TASK GOAL. An acceptable response holds only the line containing "Reusing out BBB" and every line after it to the end of the records, each reproduced exactly.

Collected data.
──────────────────────────────

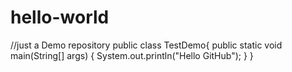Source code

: # hello-world
//just a Demo repository
public class TestDemo{
public static void main(String[] args)
{
System.out.println("Hello GitHub");
}
}
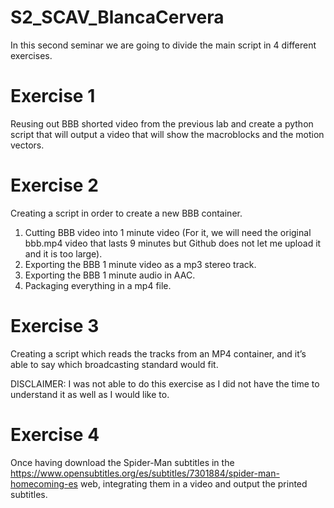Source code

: # S2_SCAV_BlancaCervera

In this second seminar we are going to divide the main script in 4 different exercises.

# Exercise 1
Reusing out BBB shorted video from the previous lab and create a python script that will output a video that will show the macroblocks and the motion vectors.

# Exercise 2
Creating a script in order to create a new BBB container. 
1. Cutting BBB video into 1 minute video (For it, we will need the original bbb.mp4 video that lasts 9 minutes but Github does not let me upload it and it is too large).
2. Exporting the BBB 1 minute video as a mp3 stereo track.
3. Exporting the BBB 1 minute audio in AAC.
4. Packaging everything in a mp4 file.

# Exercise 3
Creating a script which reads the tracks from an MP4 container, and it’s able to say which broadcasting standard would fit.

DISCLAIMER: I was not able to do this exercise as I did not have the time to understand it as well as I would like to.

# Exercise 4
Once having download the Spider-Man subtitles in the https://www.opensubtitles.org/es/subtitles/7301884/spider-man-homecoming-es web, integrating them in a video and output the printed subtitles.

──────────────────────────────

OUTPUT FOR THIS TASK.
Reusing out BBB shorted video from the previous lab and create a python script that will output a video that will show the macroblocks and the motion vectors.

# Exercise 2
Creating a script in order to create a new BBB container. 
1. Cutting BBB video into 1 minute video (For it, we will need the original bbb.mp4 video that lasts 9 minutes but Github does not let me upload it and it is too large).
2. Exporting the BBB 1 minute video as a mp3 stereo track.
3. Exporting the BBB 1 minute audio in AAC.
4. Packaging everything in a mp4 file.

# Exercise 3
Creating a script which reads the tracks from an MP4 container, and it’s able to say which broadcasting standard would fit.

DISCLAIMER: I was not able to do this exercise as I did not have the time to understand it as well as I would like to.

# Exercise 4
Once having download the Spider-Man subtitles in the https://www.opensubtitles.org/es/subtitles/7301884/spider-man-homecoming-es web, integrating them in a video and output the printed subtitles.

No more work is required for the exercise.